ECLI:NL:HR:2001:AA9724
Hoge Raad
- Cassatie
- G.J. Zuurmond
- D.G. van Vliet
- P. Lourens
- Rechtspraak.nl
Cassatie over naheffingsaanslag omzetbelasting en uitstel mondelinge behandeling
In deze zaak gaat het om een beroep in cassatie van belanghebbende X tegen de uitspraak van het Gerechtshof te ‘s-Gravenhage van 7 januari 2000, nr. BK-98/02589, betreffende een naheffingsaanslag in de omzetbelasting. De naheffingsaanslag, opgelegd over het tijdvak van 1 september 1994 tot en met 31 december 1996, bedroeg f 22.441,-- aan enkelvoudige belasting, met een verhoging van honderd procent. De Inspecteur verleende kwijtschelding op een deel van de verhoging, maar handhaafde de aanslag na bezwaar van belanghebbende. Het Hof bevestigde de uitspraak van de Inspecteur, waarna belanghebbende in cassatie ging.

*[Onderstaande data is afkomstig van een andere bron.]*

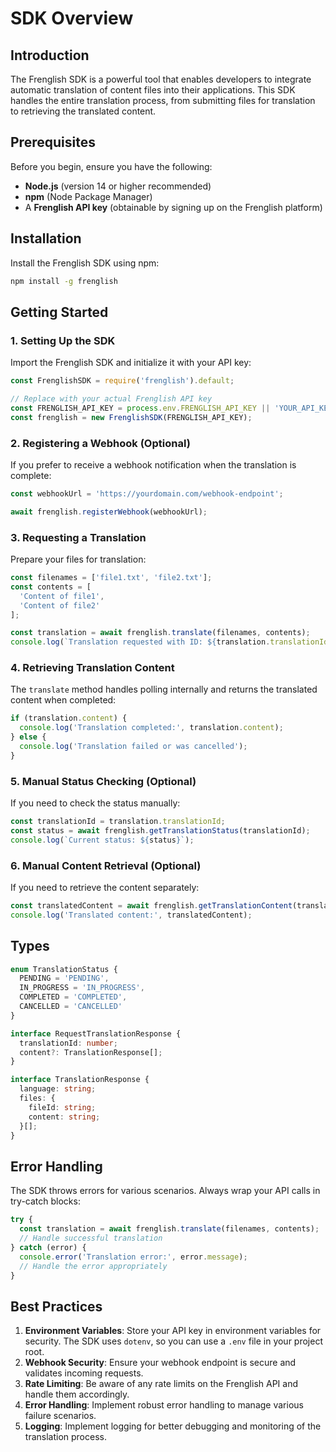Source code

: # SDK Overview

## Introduction

The Frenglish SDK is a powerful tool that enables developers to integrate automatic translation of content files into their applications. This SDK handles the entire translation process, from submitting files for translation to retrieving the translated content.

## Prerequisites

Before you begin, ensure you have the following:

- **Node.js** (version 14 or higher recommended)
- **npm** (Node Package Manager)
- A **Frenglish API key** (obtainable by signing up on the Frenglish platform)

## Installation

Install the Frenglish SDK using npm:

```bash
npm install -g frenglish
```

## Getting Started

### 1. Setting Up the SDK

Import the Frenglish SDK and initialize it with your API key:

```javascript
const FrenglishSDK = require('frenglish').default;

// Replace with your actual Frenglish API key
const FRENGLISH_API_KEY = process.env.FRENGLISH_API_KEY || 'YOUR_API_KEY_HERE';
const frenglish = new FrenglishSDK(FRENGLISH_API_KEY);
```

### 2. Registering a Webhook (Optional)

If you prefer to receive a webhook notification when the translation is complete:

```javascript
const webhookUrl = 'https://yourdomain.com/webhook-endpoint';

await frenglish.registerWebhook(webhookUrl);
```

### 3. Requesting a Translation

Prepare your files for translation:

```javascript
const filenames = ['file1.txt', 'file2.txt'];
const contents = [
  'Content of file1',
  'Content of file2'
];

const translation = await frenglish.translate(filenames, contents);
console.log(`Translation requested with ID: ${translation.translationId}`);
```

### 4. Retrieving Translation Content

The `translate` method handles polling internally and returns the translated content when completed:

```javascript
if (translation.content) {
  console.log('Translation completed:', translation.content);
} else {
  console.log('Translation failed or was cancelled');
}
```

### 5. Manual Status Checking (Optional)

If you need to check the status manually:

```javascript
const translationId = translation.translationId;
const status = await frenglish.getTranslationStatus(translationId);
console.log(`Current status: ${status}`);
```

### 6. Manual Content Retrieval (Optional)

If you need to retrieve the content separately:

```javascript
const translatedContent = await frenglish.getTranslationContent(translationId);
console.log('Translated content:', translatedContent);
```

## Types

```typescript
enum TranslationStatus {
  PENDING = 'PENDING',
  IN_PROGRESS = 'IN_PROGRESS',
  COMPLETED = 'COMPLETED',
  CANCELLED = 'CANCELLED'
}

interface RequestTranslationResponse {
  translationId: number;
  content?: TranslationResponse[];
}

interface TranslationResponse {
  language: string;
  files: {
    fileId: string;
    content: string;
  }[];
}
```

## Error Handling

The SDK throws errors for various scenarios. Always wrap your API calls in try-catch blocks:

```javascript
try {
  const translation = await frenglish.translate(filenames, contents);
  // Handle successful translation
} catch (error) {
  console.error('Translation error:', error.message);
  // Handle the error appropriately
}
```

## Best Practices

1. **Environment Variables**: Store your API key in environment variables for security. The SDK uses `dotenv`, so you can use a `.env` file in your project root.
2. **Webhook Security**: Ensure your webhook endpoint is secure and validates incoming requests.
3. **Rate Limiting**: Be aware of any rate limits on the Frenglish API and handle them accordingly.
4. **Error Handling**: Implement robust error handling to manage various failure scenarios.
5. **Logging**: Implement logging for better debugging and monitoring of the translation process.
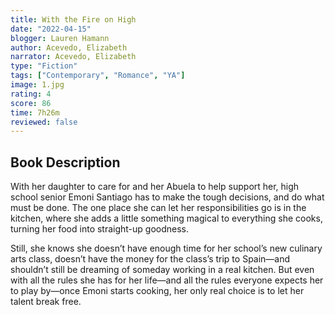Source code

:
 ```yaml
---
title: With the Fire on High
date: "2022-04-15"
blogger: Lauren Hamann
author: Acevedo, Elizabeth
narrator: Acevedo, Elizabeth
type: "Fiction"
tags: ["Contemporary", "Romance", "YA"]
image: 1.jpg
rating: 4
score: 86
time: 7h26m
reviewed: false
---
```


## Book Description

With her daughter to care for and her Abuela to help support her, high school senior Emoni Santiago has to make the tough decisions, and do what must be done. The one place she can let her responsibilities go is in the kitchen, where she adds a little something magical to everything she cooks, turning her food into straight-up goodness.

Still, she knows she doesn’t have enough time for her school’s new culinary arts class, doesn’t have the money for the class’s trip to Spain—and shouldn’t still be dreaming of someday working in a real kitchen. But even with all the rules she has for her life—and all the rules everyone expects her to play by—once Emoni starts cooking, her only real choice is to let her talent break free.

Belanghebbende verzocht om uitstel van de mondelinge behandeling, omdat zijn gemachtigde, C, wegens medische redenen niet aanwezig kon zijn. Dit verzoek werd zonder opgaaf van redenen afgewezen. Een tweede verzoek om uitstel, ingediend door E, werd eveneens afgewezen, ondanks de korte voorbereidingstijd. De Hoge Raad oordeelt dat het Hof zijn beslissing om de verzoeken om uitstel niet in te willigen, had moeten baseren op een belangenafweging. De Hoge Raad verklaart het beroep gegrond, vernietigt de uitspraak van het Hof en verwijst de zaak terug naar het Gerechtshof te Amsterdam voor verdere behandeling.
De Hoge Raad gelast tevens dat de Staatssecretaris van Financiën de kosten van het geding in cassatie vergoedt, inclusief het griffierecht en de kosten voor beroepsmatig verleende rechtsbijstand. Dit arrest benadrukt het recht van een belastingplichtige om zich door een gemachtigde te laten vertegenwoordigen en de noodzaak voor een goede rechtspleging, waarbij verzoeken om uitstel zorgvuldig moeten worden overwogen.